In the 73d Congress a movement was started to return to the objective that had first prompted the revision efforts 10 years earlier in the 67th Congress, namely, revision of the law only in those respects necessary for adherence to the Berne Convention. A bill for that purpose was introduced in 1933 by Representative Luce as H.R. 5853 and by Senator Cutting as S. 1928. On February 19, 1934, President Roosevelt transmitted to the Senate, for its advice and consent to adherence, the Berne Convention as revised at Rome in 1928 (Ex. E, 73d Cong.). On March 28 and on May 28 and 29, 1934, hearings were held before a subcommittee of the Senate Foreign Relations Committee on the Cutting bill and the convention. At the hearings adherence to the convention was favored by representatives of the State and Commerce Departments and the Copyright Office, and by representatives of authors, book publishers, educators, and map publishers, but was opposed by representatives of the motion picture producers, motion picture exhibitors, radio broadcasters, and periodical publishers. Changes in the Cutting bill were urged by the printing trades unions, by some of the proponents of adherence (particularly the book and map publishers), and by the various opponents of adherence; and a number of the witnesses urged that the efforts to revise the law completely be renewed along the lines of the earlier Perkins, Vestal, or Sirovich bills.

In explanation of the opposition to adherence to the Berne Convention by groups that had formerly favored adherence, it should be noted that the Berne Convention had previously permitted adherence with reservations, which was no longer possible, and that the 1928 Rome Revision of the Convention had added certain new features which some of the groups found unacceptable.

After the hearings on the Cutting bill, the Senate Committee on Foreign Relations, adopting a suggestion made at the hearings, requested the State Department to organize an informal interdepartmental committee to confer with the various interests in an endeavor to reconcile their divergent viewpoints as far as possible. This committee consisted of two representatives of the State Department, two of the Copyright Office, and one of the Commerce Department. The committee held a series of conferences with representatives of the various interests that had appeared at the hearings, drafted a bill which was circulated among the different interests for comment, and then prepared a revised draft which was introduced by Senator Duffy in the 74th Congress on March 13, 1935, as S. 2465.

On April 18, 1935, the Senate Committee on Foreign Relations reported favorably on adherence to the Berne Convention (Ex. Rept.

• Congressional Record, vol. 75, pp. 11065-11066.

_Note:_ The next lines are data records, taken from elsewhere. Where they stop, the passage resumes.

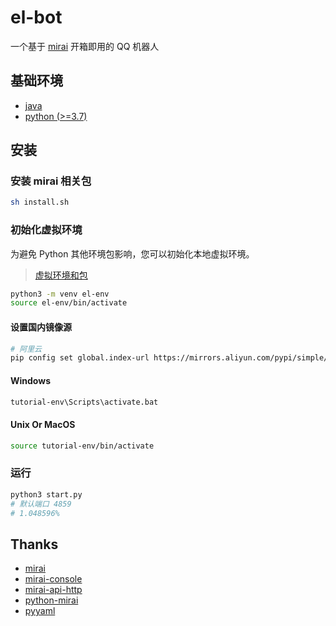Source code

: # el-bot

一个基于 [mirai](https://github.com/mamoe/mirai) 开箱即用的 QQ 机器人

## 基础环境

- [java](https://www.java.com/zh_CN/)
- [python (>=3.7)](https://www.python.org/)

## 安装

### 安装 mirai 相关包

```sh
sh install.sh
```

### 初始化虚拟环境

为避免 Python 其他环境包影响，您可以初始化本地虚拟环境。

> [虚拟环境和包](https://docs.python.org/zh-cn/3/tutorial/venv.html)

```sh
python3 -m venv el-env
source el-env/bin/activate
```

#### 设置国内镜像源

```sh
# 阿里云
pip config set global.index-url https://mirrors.aliyun.com/pypi/simple/
```

#### Windows

```sh
tutorial-env\Scripts\activate.bat
```

#### Unix Or MacOS

```sh
source tutorial-env/bin/activate
```

### 运行

```py
python3 start.py
# 默认端口 4859
# 1.048596%
```

## Thanks

- [mirai](https://github.com/mamoe/mirai)
- [mirai-console](https://github.com/mamoe/mirai-console)
- [mirai-api-http](https://github.com/mamoe/mirai-api-http)
- [python-mirai](https://github.com/NatriumLab/python-mirai)
- [pyyaml](https://pyyaml.org/)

No. 4, 74th Cong.), and on April 19 the Senate voted to ratify the Convention; but this vote was reconsidered on motion by Senator Duffy on April 22 and the Convention was put back on the Executive Calendar by unanimous consent to await action on the Duffy bill.

On June 17, 1935, Senator Duffy introduced a revised version of his bill as S. 3047,10 and this bill was reported favorably by the Senate Committee on Patents (S. Rept. No. 896, 74th Cong.). During the debate in the Senate, provisions known as the "Vandenberg amendment" were added to the bill to provide copyright protection for industrial designs; and another amendment restored the requirement of domestic manufacture for foreign works, which would apparently have precluded adherence to the Berne Convention. On August 7, 1935, in the closing days of the 1st session of the 74th Congress, the Senate passed the bill with these amendments.

In the second session on January 27, 1936, Representative Daly introduced H.R. 10632, which was similar to the Duffy bill as passed by the Senate, plus additional new provisions to give performing artists copyright in their recorded renditions of music. On February 24, 1936, Representative Sirovich introduced a new bill, H.R. 11420, making a number of revisions in the law but abandoning some of the changes necessary for adherence to the Berne Convention, and this bill, too, included new provisions for the copyright protection of performing artists.

Extensive hearings on the Duffy, Daly, and Sirovich bills were held before the House committee on 27 days during the period of February 25 to April 15, 1936. The wide variety of controversial issues and divergent views presented at previous hearings on copyright revision bills was now complicated further by the interjection of the new issues involved in the two broad proposals to provide copyright protection for industrial designs and for recorded renditions of music. A number of new groups were now brought into the hearings and the conflicts of interest were multiplied.

Taking the Duffy bill alone without the Vandenberg amendment, it was generally favored at the hearings by representatives of the State Department, broadcasters, hotel owners, libraries, periodical publishers, jukebox manufacturers, and motion picture exhibitors. Some of the features of the Duffy bill (excluding the Vandenberg amendment) were opposed by representatives of the authors, composers, music publishers, phonograph record manufacturers, motion picture producers, book publishers, periodical publishers, and map publishers. It became apparent at the hearings that additional groups formerly advocating adherence to the Berne Convention-notably some of the author, composer, and publisher groups-had now become indifferent or opposed to adherence.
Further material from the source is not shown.